Maybe both races were created by another higher race of beings, and the 'Engineers' were simply jealous/envious/and/or slighted that the 'other' race (us) was created (and maybe more loved?!?)!

 

Hence, why they want to whipe us out?!?

Link to comment
Share on other sites

The full review from NRE...

 

Prometheus.

 

The Pros:

  • Visually appealing film in most areas, with a convincing otherworldy feel.
  • Nice link between the art direction of the original Alien and this film.
  • Shaw embracing her faith when others around her (her d*ck of a boyfriend/colleague, robo-David, et al) mocked or questioned it for no other reason than to break her (implied).
  • Shaw was a strong, interesting female without the need to turn her into a would-be badass more of a comment on real world social politics than being a character serving the story.

The Cons:

  • The pointless gimmick of suspicion about robot-David being the enemy (Ash, Alien '79), and works that angle until then end, when the heroine--after a final conflict--has a change of heart about the ripped apart robot (Bishop, Aliens '86). Someone loves the copy+paste function.
  • Distracting creature fight in the climax--distracing because the tentacled creature was such a CG element, that one would think they were playing a video game. There's no excuse for a production of this scale to allow such a fake creation to make the final cut.
  • Theron's Vickers used as the sinister company operative turns out to be a paper-thin scam, with the daddy issues being a tacked-on, unexplored motive for her presense in the film. Other than that, she marches around, issues orders for no other reason than to be a walking contrarian.
  • Who did not know Prometheus was going to be the "weapon" used to cause the alien ship's damage seen in the original film? Any hands? I did not think so.
  • Captain Janek had potential--easily the most likeable character in the film, but he was never developed well enough to make his sense of duty (to humanity) with his suicide run believable. Too hasty a decision. What was required was a character thinking man had no place "out there," and was human-centric to the point of realistic conflict with the scientists (or Vickers--when he was not getting in her pants).
  • So...they find repeating imagery across different human civilizations, yet they leap to the astounding conclusion that it means man was engineered by the aliens without any hard evidence to support the thesis (at least noted by robo-David).

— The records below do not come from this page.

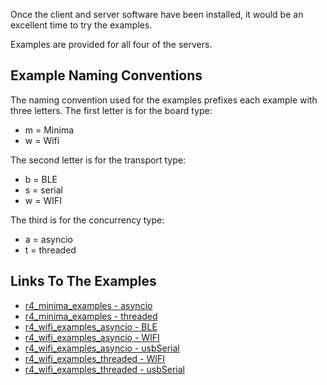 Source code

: Once the client and server software have been installed, 
it would be an excellent time to try the examples.

Examples are provided for all four of the servers.

## Example Naming Conventions

The naming convention used for the examples prefixes each example with three letters.
The first letter is for the board type:

* m = Minima
* w = Wifi

The second letter is for the transport type:

* b = BLE
* s = serial
* w = WIFI

The third is for the concurrency type:

* a = asyncio
* t = threaded

## Links To The Examples

* [r4_minima_examples - asyncio](https://github.com/MrYsLab/telemetrix-uno-r4/tree/master/telemetrix_uno_r4/r4_minima_examples/asyncio)
* [r4_minima_examples - threaded](https://github.com/MrYsLab/telemetrix-uno-r4/tree/master/telemetrix_uno_r4/r4_minima_examples/threaded)
* [r4_wifi_examples_asyncio - BLE](https://github.com/MrYsLab/telemetrix-uno-r4/tree/master/telemetrix_uno_r4/r4_wifi_examples/asyncio/BLE)
* [r4_wifi_examples_asyncio - WIFI](https://github.com/MrYsLab/telemetrix-uno-r4/tree/master/telemetrix_uno_r4/r4_wifi_examples/asyncio/WIFI)
* [r4_wifi_examples_asyncio - usbSerial](https://github.com/MrYsLab/telemetrix-uno-r4/tree/master/telemetrix_uno_r4/r4_wifi_examples/asyncio/usbSerial)
* [r4_wifi_examples_threaded - WIFI](https://github.com/MrYsLab/telemetrix-uno-r4/tree/master/telemetrix_uno_r4/r4_wifi_examples/threaded/WIFI)
* [r4_wifi_examples_threaded - usbSerial](https://github.com/MrYsLab/telemetrix-uno-r4/tree/master/telemetrix_uno_r4/r4_wifi_examples/threaded/usbSerial)

<BR>
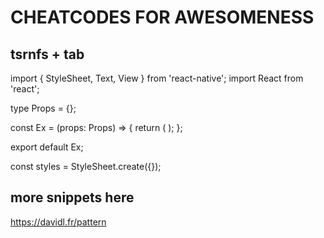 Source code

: # CHEATCODES FOR AWESOMENESS

## tsrnfs + tab

import { StyleSheet, Text, View } from 'react-native';
import React from 'react';

type Props = {};

const Ex = (props: Props) => {
return (
<View>
<Text></Text>
</View>
);
};

export default Ex;

const styles = StyleSheet.create({});

## more snippets here

https://davidl.fr/pattern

The film copy+pastes too much from many sources--not just Alien (right down to the heroine survivor vs. the alien), but 2001, and more than anything else, Erik von Daniken's 1968 junk sci-theory novel Chariots of the Gods. Scott and Co. thought this "quest for meaning" exercise was compelling enough to be a film, but it was not. Without the memory and tie to Scott's original film--just to say "look, this is the Alien prequel, and there's that big 'ol ship, and that--that giant alien, and a creepy robot, too! So that fills the gaps in this story and gives it a reason to be!"

 

 

Unfortunately, the film has little reason to be, and if Scott would argue against those who say the very nature of prequels makes it pointless, well, what are we getting out of this film? Aside from the Shaw character's interesting journey of faith, the film just tosses out a fragment of an idea, and hopes the mystique of Alien '79 will carry interest along. Finally, with Shaw rocketing off to seek the engineer's race,

i'm guessing that was the bait for non-xenomorph sequels, since the original Alien concept has been beaten into the ground. Good luck with that.

Link to comment
Share on other sites

It's a film of non-starters. David's experimenting with Halloway. Milburn's face-rape. Fifield's one-off mutation. Shaw's baby.

 

The trailers, for showing nearly every big piece of the film, told a more compelling story.

Link to comment
Share on other sites

It's a film of non-starters. David's experimenting with Halloway. Milburn's face-rape. Fifield's one-off mutation. Shaw's baby.

 

 

The trailers, for showing nearly every big piece of the film, told a more compelling story.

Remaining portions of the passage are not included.